The report looks at the proposals for the creation of Independent Parliamentary Standards Authority (IPSA) and expresses surprise that the Bill does not make provisions for the party political affiliation of its membership. The Committee accept that the proposed institutional and procedural arrangements for IPSA meet the needs for formal independence but suggest that perceptions of independence might be improved by imposing a party political restriction. The Committee recognise that the IPSA member who is an ex-MP will have an identifiable party political affiliation but are concerned that a selection process based on merit may produce a composition that is perceived to favour one or more of the political parties. The report suggests that the Government must now explain why the Bill contains no provisions on the party political affiliations of the Commissioner for Parliamentary Investigations and IPSA membership.

The Committee go on to consider the potential for Members to appeal against decisions made by IPSA and the Commissioner. They recommend that as a constitutional principle the decision making powers of public authorities should be subject to the possibility of appeal to a different body. They suggest that, as identified by the Joint Committee of Human Rights, unless there is an appropriate body to hear appeals there is a risk of the European Court of Human Rights in Strasbourg taking on that role. The Committee conclude by stating their disappointment that the fast-tracking of the bill has meant they are not able to reach a final conclusion on an appropriate method of dealing with appeals and find it "deeply troubling that the bill is proceeding without the necessary policy work and consultation on appeals being done."

Finally the Committee considers the creation of new criminal offences relating to MP’s allowance claims, failing to declare a financial interest and paid advocacy. They state that they do not support the creation of new offences applicable to a very small number of people whose potential misconduct is already governed by offences in general criminal law. They also point out that while the maximum sentence under the Fraud Act (the legislation that would be used currently to prosecute unlawful expenses claims by MPs) is 10 years the proposed maximum sentence under the Parliamentary Standards Bill would be limited to 12 months.

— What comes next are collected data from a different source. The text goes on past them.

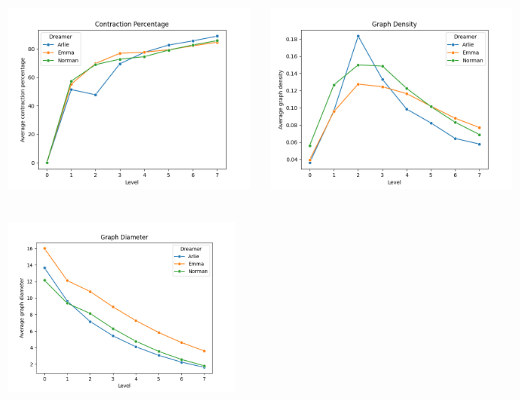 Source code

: \begin{minipage}[t]{\textwidth}
    \begin{columns}
    \begin{column}{0.45\textwidth}
        \includegraphics[width=\textwidth]{immagini/contraction_percentage}
    \end{column}
    \begin{column}{0.45\textwidth}
        \includegraphics[width=\textwidth]{immagini/graph_density}
    \end{column}
    \end{columns}
    \end{minipage}
\begin{minipage}[t]{\textwidth}
    \vspace{-0.1cm}
    \centering
    \includegraphics[width=0.45\textwidth]{immagini/graph_diameter}
\end{minipage} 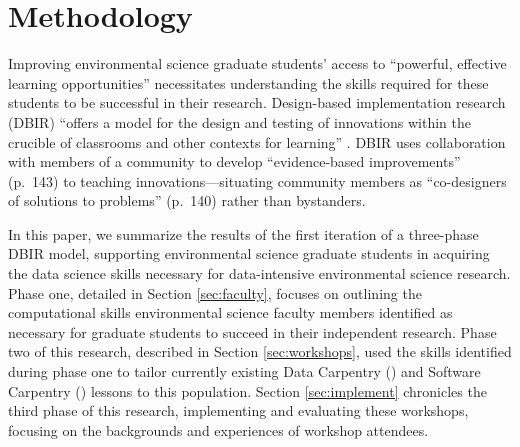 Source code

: \documentclass[12pt]{article}
\begin{document}

\section{Methodology}

\noindent Improving environmental science graduate students' access to 
``powerful, effective learning opportunities'' \citep[p.\ 137]{penuel}
necessitates understanding the skills required for these students to be
successful in their research. Design-based implementation research (DBIR) 
\citep{confrey, penuel, oneill} ``offers a model for the design and testing of
innovations within the crucible of classrooms and other contexts for learning'' 
\citep[p.\ 140]{penuel}. DBIR uses collaboration with members of a
community to develop ``evidence-based improvements'' (p.\ 143) to teaching 
innovations---situating community members as ``co-designers of solutions to 
problems'' (p.\ 140) rather than bystanders. 

\quad In this paper, we summarize the results of the first iteration of a
three-phase DBIR model, supporting environmental science graduate students in
acquiring the data science skills necessary for data-intensive environmental 
science research. Phase one, detailed in Section \ref{sec:faculty}, focuses on
outlining the computational skills environmental science faculty members
identified as necessary for graduate students to succeed in their independent
research. Phase two of this research, described in Section \ref{sec:workshops},
used the skills identified during phase one to tailor currently existing Data 
Carpentry (\citeyear{data-carpentry}) and Software Carpentry 
(\citeyear{software-carpentry}) lessons to this population. Section 
\ref{sec:implement} chronicles the third phase of this research, implementing
and evaluating these workshops, focusing on the backgrounds and experiences of
workshop attendees. 

\end{document}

The report also raises doubts over the possibility of prosecutions of MPs for paid advocacy. They point out that now the clause in the original draft bill allowing Parliamentary proceedings to be used in court has been removed, a change they support, it is questionable how a prosecution could be mounted for paid advocacy as the key piece of evidence, statements made in Parliament, would now be inadmissible. The Committee also suggest that under the current wording of the Bill it is unclear whether prosecutions of Members of Parliament could be mounted under Scottish Law.

Commenting Lord Goodlad, Chairman of the Lords Constitution Committee, said:

"We have now produced two reports on the Parliamentary Standards Bill. In our first we raised considerable concerns about the unseemly haste with which the Bill was being rushed through Parliament and now we return to the Bill to look at the details.

"While the Bill has been improved in its passage through the Commons we still have concerns about the proposals for IPSA. The Government do not seem to have considered the political make up of the Authority and we feel this may become an important issue if and when IPSA is established. We also have concerns about the lack of clarity over any appeals process for MPs found to be in breach of the new rules.

"We are not convinced of the case for creating new criminal offences applicable only to MPs. If MPs are suspected of fraud they should be prosecuted under current general fraud legislation which allow for considerably stiffer sentences than those proposed in the bill. We also need far more clarity about how prosecutions could be brought against Scottish MPs as it is important all Members are subject to the same rules."